1

I am trying to replicate the following graph, which I made in Excel, with ggplot2 in R:

Sample

I am able to successfully create the lines with geom_line(), the labels with geom_text() / some manual adjustments, and the y-axis. Find my code below:

library(readxl)
library(ggplot2)

somedata <- read_excel("somedata.xlsx")
somedata[,c(3:6)] <- somedata[,c(3:6)] * 100
somedata[,6] <- somedata[,6] + 25 

somegraph <- ggplot(data = somedata, aes(x = date))
somegraph + 
  geom_point(aes(y = eligible_main), shape = 15, size = 4) + 
  geom_line(aes(y = eligible_main)) + 
  geom_line(aes(y = eligible_center), size = 2) + 
  geom_line(aes(y = eligible_upper), linetype = 2) + 
  geom_line(aes(y = eligible_lower), linetype = 2) + 
  scale_y_continuous(limits = c(0, 100), breaks = seq(0, 100, 10), labels = paste0(seq(0, 100, 10), "%")) + 
  labs(title = "Title", x = "Time", y = "Percentage") + theme_classic() + 
  theme(plot.title = element_text(hjust = 0.5), axis.text.x = element_text(angle = 90, hjust = 1))

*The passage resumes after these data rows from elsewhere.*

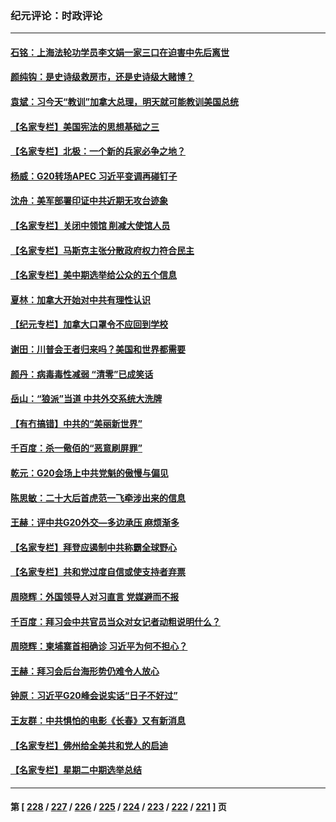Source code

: ### 纪元评论：时政评论
---
#### [石铭：上海法轮功学员李文娟一家三口在迫害中先后离世](../../pages/nsc1025/n13869025.md) 
#### [颜纯钩：是史诗级救房市，还是史诗级大赌博？](../../pages/nsc1025/n13868940.md) 
#### [袁斌：习今天“教训”加拿大总理，明天就可能教训美国总统](../../pages/nsc1025/n13868805.md) 
#### [【名家专栏】美国宪法的思想基础之三](../../pages/nsc1025/n13868641.md) 
#### [【名家专栏】北极：一个新的兵家必争之地？](../../pages/nsc1025/n13865685.md) 
#### [杨威：G20转场APEC 习近平变调再碰钉子](../../pages/nsc1025/n13868132.md) 
#### [沈舟：美军部署印证中共近期无攻台迹象](../../pages/nsc1025/n13867350.md) 
#### [【名家专栏】关闭中领馆 削减大使馆人员](../../pages/nsc1025/n13867851.md) 
#### [【名家专栏】马斯克主张分散政府权力符合民主](../../pages/nsc1025/n13867872.md) 
#### [【名家专栏】美中期选举给公众的五个信息](../../pages/nsc1025/n13867880.md) 
#### [夏林：加拿大开始对中共有理性认识](../../pages/nsc1025/n13868041.md) 
#### [【纪元专栏】加拿大口罩令不应回到学校](../../pages/nsc1025/n13868036.md) 
#### [谢田：川普会王者归来吗？美国和世界都需要](../../pages/nsc1025/n13868012.md) 
#### [颜丹：病毒毒性减弱 “清零”已成笑话](../../pages/nsc1025/n13867962.md) 
#### [岳山：“狼派”当道 中共外交系统大洗牌](../../pages/nsc1025/n13867772.md) 
#### [【有冇搞错】中共的“美丽新世界”](../../pages/nsc1025/n13867722.md) 
#### [千百度：杀一儆佰的“恶意刷屏罪”](../../pages/nsc1025/n13867721.md) 
#### [乾元：G20会场上中共党魁的傲慢与偏见](../../pages/nsc1025/n13867688.md) 
#### [陈思敏：二十大后首虎范一飞牵涉出来的信息](../../pages/nsc1025/n13867649.md) 
#### [王赫：评中共G20外交—多边承压 麻烦渐多](../../pages/nsc1025/n13867475.md) 
#### [【名家专栏】拜登应遏制中共称霸全球野心](../../pages/nsc1025/n13867096.md) 
#### [【名家专栏】共和党过度自信或使支持者弃票](../../pages/nsc1025/n13867120.md) 
#### [周晓辉：外国领导人对习直言 党媒避而不报](../../pages/nsc1025/n13867233.md) 
#### [千百度：拜习会中共官员当众对女记者动粗说明什么？](../../pages/nsc1025/n13866801.md) 
#### [周晓辉：柬埔寨首相确诊 习近平为何不担心？](../../pages/nsc1025/n13866538.md) 
#### [王赫：拜习会后台海形势仍难令人放心](../../pages/nsc1025/n13866541.md) 
#### [钟原：习近平G20峰会说实话“日子不好过”](../../pages/nsc1025/n13866690.md) 
#### [王友群：中共惧怕的电影《长春》又有新消息](../../pages/nsc1025/n13866625.md) 
#### [【名家专栏】佛州给全美共和党人的启迪](../../pages/nsc1025/n13865663.md) 
#### [【名家专栏】星期二中期选举总结](../../pages/nsc1025/n13866428.md) 

---
#### 第 [ [228](./228.md) / [227](./227.md) / [226](./226.md) / [225](./225.md) / [224](./224.md) / [223](./223.md) / [222](./222.md) / [221](./221.md) ] 页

For reference, here is some fake data I created in a similar format as the data I am graphing. You can paste it into R and run my code above in the console: http://s000.tinyupload.com/?file_id=43876540434394267818

But I am finding it extremely difficult to create the sample-size secondary labels on the x-axis in the same orientation. Is there a simple solution to this in ggplot2, or with another package? Also, can I add annotation lines onto my graph to point things out once finished?

Thank you very much!

chemdork123
  • 12,369
  • 2
  • 16
  • 32
Skarl
  • 15
  • 5
  • Hi! Are you able to post the output of `dput(somedata)`? Most are going to be unwilling to download data from a link provided, so that's the best way to share your data frame so we can help. Thanks! – chemdork123 May 01 '20 at 19:38

1 Answers1

2

I have a solution that might help. I was unable to grab the data you shared, I created my own dummy dataset as follows:

set.seed(12345)
library(lubridate)

df <- data.frame(
  dates=as.Date('2020-03-01')+days(0:9),
  y_vals=rnorm(10, 50,7),
  n=100
)

First, the basic plot:

library(scales)
library(ggrepel)    
p.basic <- ggplot(df, aes(dates, y_vals)) +
        geom_line() +
        geom_point(size=2.5, shape=15) +
        geom_text_repel(
            aes(label=paste0(round(y_vals, 1), '%')),
            size=3, direction='y', force=7) +
        ylim(0,100) +
        scale_x_date(breaks=date_breaks('day'), labels=date_format('%b %d')) +
        theme_bw()

enter image description here

Note that my code is a bit different than your own. Text labels are pushed away via the ggrepel package. I'm also using some functions from scales to fix and set formatting of the date axis (note also lubridate is the package used to create the dates in the dummy dataset above). Otherwise, pretty standard ggplot stuff there.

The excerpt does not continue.